• DESCRIPTION OF THE TASK: In how many lines of the records does the string "機構の理事長は" appear? State only the number.

• RECORDS PROVIDED:
-------------------------

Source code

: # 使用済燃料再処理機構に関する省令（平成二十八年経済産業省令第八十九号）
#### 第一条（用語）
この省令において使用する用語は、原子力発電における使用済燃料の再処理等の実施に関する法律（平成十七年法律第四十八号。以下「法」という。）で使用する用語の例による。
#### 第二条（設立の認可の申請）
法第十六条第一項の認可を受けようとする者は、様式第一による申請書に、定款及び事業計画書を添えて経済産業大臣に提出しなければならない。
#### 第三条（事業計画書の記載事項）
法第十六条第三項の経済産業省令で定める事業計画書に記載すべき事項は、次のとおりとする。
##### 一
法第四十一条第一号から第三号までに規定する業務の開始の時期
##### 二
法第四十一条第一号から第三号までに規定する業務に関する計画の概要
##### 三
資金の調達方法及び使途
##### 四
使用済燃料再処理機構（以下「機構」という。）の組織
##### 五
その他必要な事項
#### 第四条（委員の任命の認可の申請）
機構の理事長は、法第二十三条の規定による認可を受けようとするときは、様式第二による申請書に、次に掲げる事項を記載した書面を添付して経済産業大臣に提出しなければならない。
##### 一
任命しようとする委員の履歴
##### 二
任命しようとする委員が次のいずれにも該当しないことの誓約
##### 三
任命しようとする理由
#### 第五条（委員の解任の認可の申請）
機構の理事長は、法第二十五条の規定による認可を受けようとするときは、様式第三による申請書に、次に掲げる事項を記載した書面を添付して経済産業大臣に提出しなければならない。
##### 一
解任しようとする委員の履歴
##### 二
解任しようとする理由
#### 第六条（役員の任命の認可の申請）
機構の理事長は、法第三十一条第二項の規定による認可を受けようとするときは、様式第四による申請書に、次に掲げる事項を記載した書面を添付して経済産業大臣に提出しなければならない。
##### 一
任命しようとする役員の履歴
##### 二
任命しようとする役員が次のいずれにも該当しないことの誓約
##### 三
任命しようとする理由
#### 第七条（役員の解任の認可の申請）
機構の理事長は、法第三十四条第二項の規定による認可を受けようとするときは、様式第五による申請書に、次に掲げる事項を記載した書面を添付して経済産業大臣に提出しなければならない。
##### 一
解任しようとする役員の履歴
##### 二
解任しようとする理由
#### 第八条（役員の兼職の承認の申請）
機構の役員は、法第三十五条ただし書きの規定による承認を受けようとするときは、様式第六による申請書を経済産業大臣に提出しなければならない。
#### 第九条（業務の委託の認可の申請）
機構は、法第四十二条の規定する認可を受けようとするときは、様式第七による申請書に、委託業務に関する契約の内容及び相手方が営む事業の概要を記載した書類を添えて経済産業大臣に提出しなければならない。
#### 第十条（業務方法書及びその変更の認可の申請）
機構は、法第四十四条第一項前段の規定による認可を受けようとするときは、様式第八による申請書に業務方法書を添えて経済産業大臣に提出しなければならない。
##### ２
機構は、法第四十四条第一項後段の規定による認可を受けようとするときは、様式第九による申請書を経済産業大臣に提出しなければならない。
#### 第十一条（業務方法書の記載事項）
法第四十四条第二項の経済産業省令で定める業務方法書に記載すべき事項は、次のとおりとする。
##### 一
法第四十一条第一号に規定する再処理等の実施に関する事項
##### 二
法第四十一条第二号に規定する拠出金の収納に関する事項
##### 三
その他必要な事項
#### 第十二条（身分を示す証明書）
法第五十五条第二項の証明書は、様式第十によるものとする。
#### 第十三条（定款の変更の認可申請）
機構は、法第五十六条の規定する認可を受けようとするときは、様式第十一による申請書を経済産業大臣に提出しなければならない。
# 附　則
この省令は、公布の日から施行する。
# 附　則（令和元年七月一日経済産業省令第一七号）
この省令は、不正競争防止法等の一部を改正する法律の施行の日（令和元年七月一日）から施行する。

-------------------------

• OUTPUT OF THE EXERCISE: 4